Britain-China Ties Strained by Proposed Hong Kong Reforms

CHINA is threatening to tear up its 1984 joint agreement on the hand-over of Hong Kong in 1997 unless Britain drops plans to put the colony on the road to democracy.

The public warning, which British diplomatic sources later described as the harshest comments on Hong Kong yet made by China, was issued in London Nov. 17 by Zhu Rongji, deputy prime minister in charge of China's economic reform program and a member of the country's Politburo. He followed it up in private talks with Prime Minister John Major the next day.

Mr. Zhu's tough comments came while Chris Patten, British governor of Hong Kong and author of the proposed democratic reforms, was in London for consultations. Foreign Secretary Douglas Hurd responded by firmly endorsing Mr. Patten's reforms, calling them "skillful and well-justified."

But British officials later indicated that they were worried by Zhu's hard-line comments, which they said followed a highly personal attack on Patten by Beijing over talks he had held two weeks earlier with a senior Taiwanese official.

Speaking to the London-based Royal Institute of International Affairs, Zhu hinted that Britain's trade ties with China could suffer if London continued to back plans to hold elections for district and municipal boards in Hong Kong two years before the hand-over and to broaden the democratic basis for elections to the territory's Legislative Council (parliament).

Asked whether Britain-China trade ties and the future of Hong Kong were linked, Zhu said: "Let's wait and see."

The nub of China's complaint is that by trying to boost democracy in the colony before the hand-over to China, Britain is in breach of the 1984 joint declaration negotiated by former Prime Minister Margaret Thatcher.

Zhu said the declaration called for convergence between Hong Kong's political system and the Basic Law that will serve as the territory's constitution after 1997. Under the 1984 accord between Britain and China, Hong Kong is supposed to remain a capitalist enclave for half a century after the hand-over.

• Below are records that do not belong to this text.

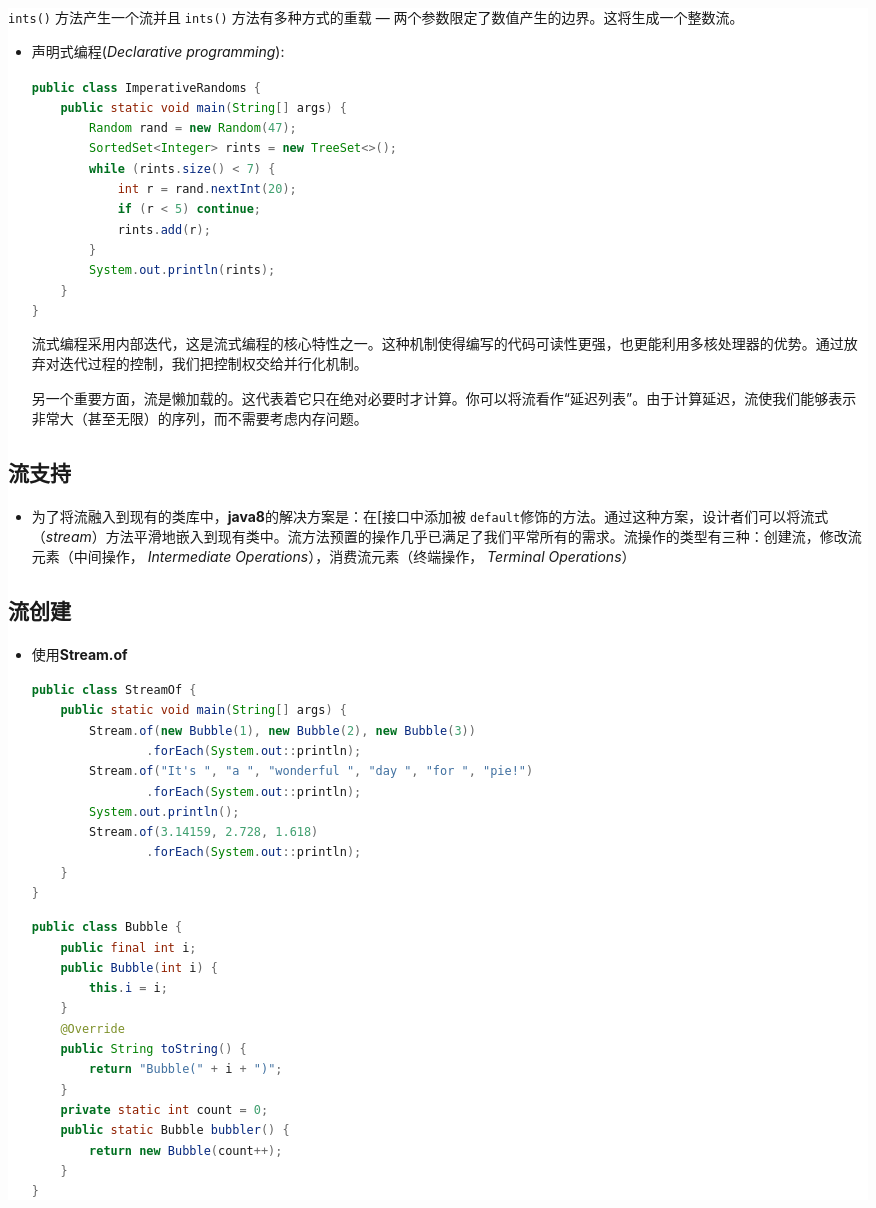   `ints()` 方法产生一个流并且 `ints()` 方法有多种方式的重载 — 两个参数限定了数值产生的边界。这将生成一个整数流。

- 声明式编程(*Declarative programming*):

  ```java
  public class ImperativeRandoms {
      public static void main(String[] args) {
          Random rand = new Random(47);
          SortedSet<Integer> rints = new TreeSet<>();
          while (rints.size() < 7) {
              int r = rand.nextInt(20);
              if (r < 5) continue;
              rints.add(r);
          }
          System.out.println(rints);
      }
  }
  ```

  流式编程采用内部迭代，这是流式编程的核心特性之一。这种机制使得编写的代码可读性更强，也更能利用多核处理器的优势。通过放弃对迭代过程的控制，我们把控制权交给并行化机制。

  另一个重要方面，流是懒加载的。这代表着它只在绝对必要时才计算。你可以将流看作“延迟列表”。由于计算延迟，流使我们能够表示非常大（甚至无限）的序列，而不需要考虑内存问题。

## 流支持

- 为了将流融入到现有的类库中，**java8**的解决方案是：在[接口中添加被 `default`修饰的方法。通过这种方案，设计者们可以将流式（*stream*）方法平滑地嵌入到现有类中。流方法预置的操作几乎已满足了我们平常所有的需求。流操作的类型有三种：创建流，修改流元素（中间操作， *Intermediate Operations*），消费流元素（终端操作， *Terminal Operations*）

## 流创建

- 使用**Stream.of**

  ```java
  public class StreamOf {
      public static void main(String[] args) {
          Stream.of(new Bubble(1), new Bubble(2), new Bubble(3))
                  .forEach(System.out::println);
          Stream.of("It's ", "a ", "wonderful ", "day ", "for ", "pie!")
                  .forEach(System.out::println);
          System.out.println();
          Stream.of(3.14159, 2.728, 1.618)
                  .forEach(System.out::println);
      }
  }
  ```

  ```java
  public class Bubble {
      public final int i;
      public Bubble(int i) {
          this.i = i;
      }
      @Override
      public String toString() {
          return "Bubble(" + i + ")";
      }
      private static int count = 0;
      public static Bubble bubbler() {
          return new Bubble(count++);
      }
  }
  ```
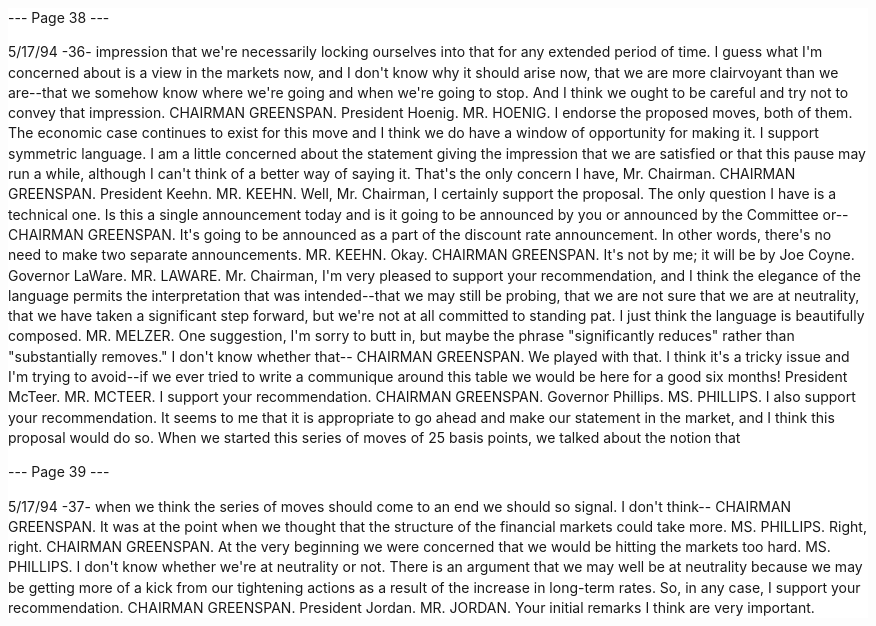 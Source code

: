 --- Page 38 ---

5/17/94 -36-
impression that we're necessarily locking ourselves into that for any
extended period of time. I guess what I'm concerned about is a view
in the markets now, and I don't know why it should arise now, that we
are more clairvoyant than we are--that we somehow know where we're
going and when we're going to stop. And I think we ought to be
careful and try not to convey that impression.
CHAIRMAN GREENSPAN. President Hoenig.
MR. HOENIG. I endorse the proposed moves, both of them. The
economic case continues to exist for this move and I think we do have
a window of opportunity for making it. I support symmetric language.
I am a little concerned about the statement giving the impression that
we are satisfied or that this pause may run a while, although I can't
think of a better way of saying it. That's the only concern I have,
Mr. Chairman.
CHAIRMAN GREENSPAN. President Keehn.
MR. KEEHN. Well, Mr. Chairman, I certainly support the
proposal. The only question I have is a technical one. Is this a
single announcement today and is it going to be announced by you or
announced by the Committee or--
CHAIRMAN GREENSPAN. It's going to be announced as a part of
the discount rate announcement. In other words, there's no need to
make two separate announcements.
MR. KEEHN. Okay.
CHAIRMAN GREENSPAN. It's not by me; it will be by Joe Coyne.
Governor LaWare.
MR. LAWARE. Mr. Chairman, I'm very pleased to support your
recommendation, and I think the elegance of the language permits the
interpretation that was intended--that we may still be probing, that
we are not sure that we are at neutrality, that we have taken a
significant step forward, but we're not at all committed to standing
pat. I just think the language is beautifully composed.
MR. MELZER. One suggestion, I'm sorry to butt in, but maybe
the phrase "significantly reduces" rather than "substantially
removes." I don't know whether that--
CHAIRMAN GREENSPAN. We played with that. I think it's a
tricky issue and I'm trying to avoid--if we ever tried to write a
communique around this table we would be here for a good six months!
President McTeer.
MR. MCTEER. I support your recommendation.
CHAIRMAN GREENSPAN. Governor Phillips.
MS. PHILLIPS. I also support your recommendation. It seems
to me that it is appropriate to go ahead and make our statement in the
market, and I think this proposal would do so. When we started this
series of moves of 25 basis points, we talked about the notion that

--- Page 39 ---

5/17/94 -37-
when we think the series of moves should come to an end we should so
signal. I don't think--
CHAIRMAN GREENSPAN. It was at the point when we thought that
the structure of the financial markets could take more.
MS. PHILLIPS. Right, right.
CHAIRMAN GREENSPAN. At the very beginning we were concerned
that we would be hitting the markets too hard.
MS. PHILLIPS. I don't know whether we're at neutrality or
not. There is an argument that we may well be at neutrality because
we may be getting more of a kick from our tightening actions as a
result of the increase in long-term rates. So, in any case, I support
your recommendation.
CHAIRMAN GREENSPAN. President Jordan.
MR. JORDAN. Your initial remarks I think are very important. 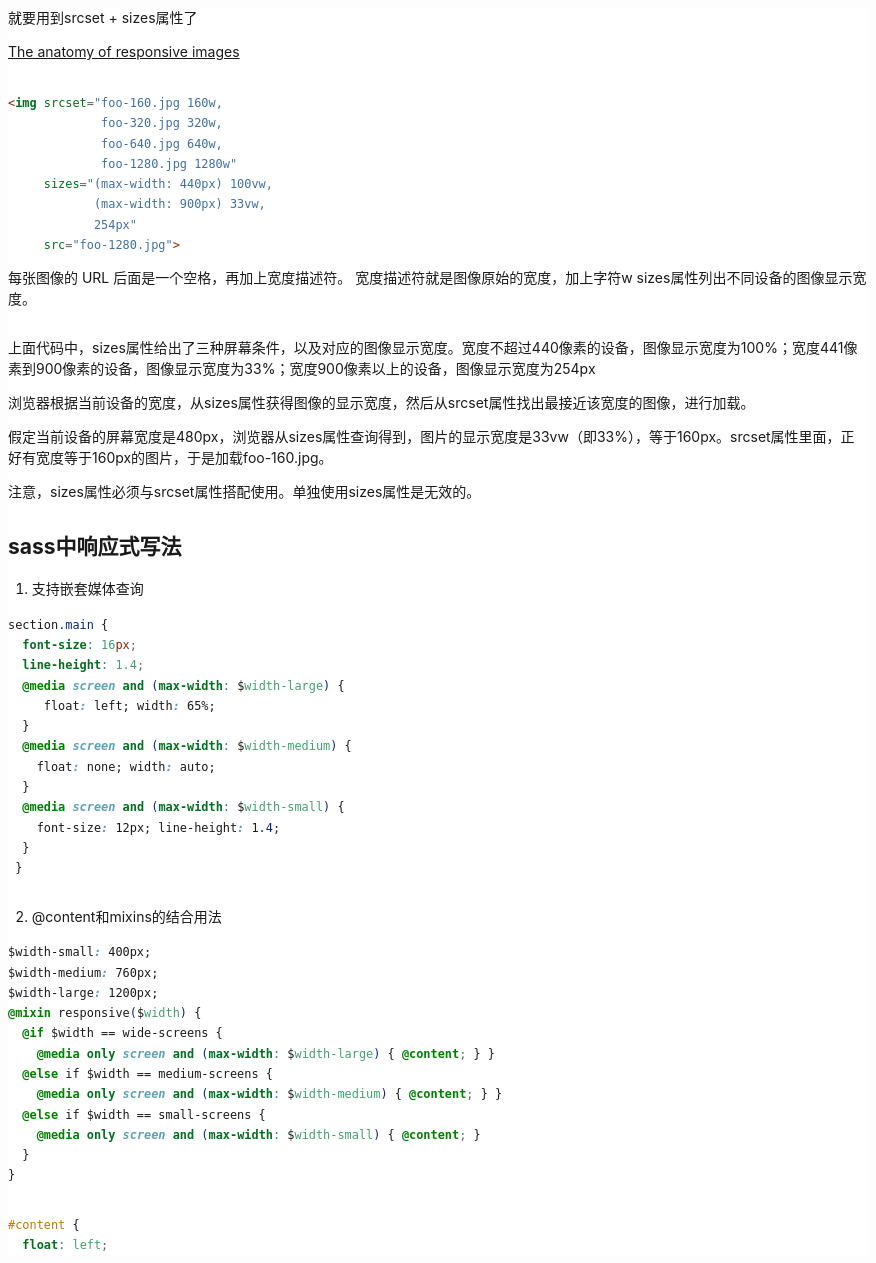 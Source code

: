 就要用到srcset + sizes属性了

[The anatomy of responsive images](https://jakearchibald.com/2015/anatomy-of-responsive-images/)

##
```html
<img srcset="foo-160.jpg 160w,
             foo-320.jpg 320w,
             foo-640.jpg 640w,
             foo-1280.jpg 1280w"
     sizes="(max-width: 440px) 100vw,
            (max-width: 900px) 33vw,
            254px"
     src="foo-1280.jpg">
```
每张图像的 URL 后面是一个空格，再加上宽度描述符。
宽度描述符就是图像原始的宽度，加上字符w
sizes属性列出不同设备的图像显示宽度。
##
上面代码中，sizes属性给出了三种屏幕条件，以及对应的图像显示宽度。宽度不超过440像素的设备，图像显示宽度为100%；宽度441像素到900像素的设备，图像显示宽度为33%；宽度900像素以上的设备，图像显示宽度为254px

浏览器根据当前设备的宽度，从sizes属性获得图像的显示宽度，然后从srcset属性找出最接近该宽度的图像，进行加载。

假定当前设备的屏幕宽度是480px，浏览器从sizes属性查询得到，图片的显示宽度是33vw（即33%），等于160px。srcset属性里面，正好有宽度等于160px的图片，于是加载foo-160.jpg。

注意，sizes属性必须与srcset属性搭配使用。单独使用sizes属性是无效的。

## sass中响应式写法
1. 支持嵌套媒体查询
```css
section.main { 
  font-size: 16px; 
  line-height: 1.4; 
  @media screen and (max-width: $width-large) {
     float: left; width: 65%; 
  } 
  @media screen and (max-width: $width-medium) { 
    float: none; width: auto; 
  } 
  @media screen and (max-width: $width-small) { 
    font-size: 12px; line-height: 1.4; 
  }
 }
```

##
2. @content和mixins的结合用法
```css
$width-small: 400px; 
$width-medium: 760px; 
$width-large: 1200px; 
@mixin responsive($width) { 
  @if $width == wide-screens { 
    @media only screen and (max-width: $width-large) { @content; } }
  @else if $width == medium-screens { 
    @media only screen and (max-width: $width-medium) { @content; } } 
  @else if $width == small-screens { 
    @media only screen and (max-width: $width-small) { @content; } 
  }
}
```
##
```css
#content { 
  float: left; 
```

The accord, however, provides for a governor appointed by Beijing.

Patten, Mr. Major, and Mr. Hurd are under conflicting pressures in their attempts to resolve the future of Hong Kong in a way that will preserve the territory as an Asian economic dynamo and also safeguard the democratic rights of its people.

A London-based diplomat explains that Patten is being pressed by the majority of Hong Kong's 6 million people to extend democracy as much as possible ahead of China's takeover.

"But the government in Beijing sees every step toward democracy as a threat to the centralist institutions of the Chinese state," the diplomat says. "The waters have been muddied by leaders of Hong Kong's business community who say they are not keen on democratic reforms." Earlier this month a joint statement by Hong Kong businessmen said the Patten reforms threatened the 1984 agreement and could jeopardize a smooth hand-over to China in 1997.

A Chinese diplomatic source says Beijing views the reforms with dismay. The source says Patten has accepted that only 20 of the Legislative Council's 60 members would be chosen by direct election in 1995, but added that he is proposing a series of voting-law reforms that Beijing regards as repugnant. The source referred to a plan to lower the voting age from 21 to 18 which, he says, contravenes the 1984 accords.

After four months as governor, Patten is indicating privately that he is exasperated by China's negotiating methods.

When Patten went to Beijing three weeks ago to explain his constitutional proposals, Premier Li Peng refused to see him. Less senior officials told him Britain should think again.

China was angered by a meeting Patten held Nov. 3 with Xu Shengfa, a senior official of Taiwan's ruling Nationalist party. An editorial in People's Daily, the Communist Party newspaper, said the governor had "openly offered flattery and favors" to Mr. Xu, and called the meeting "a challenge to Chinese sovereignty".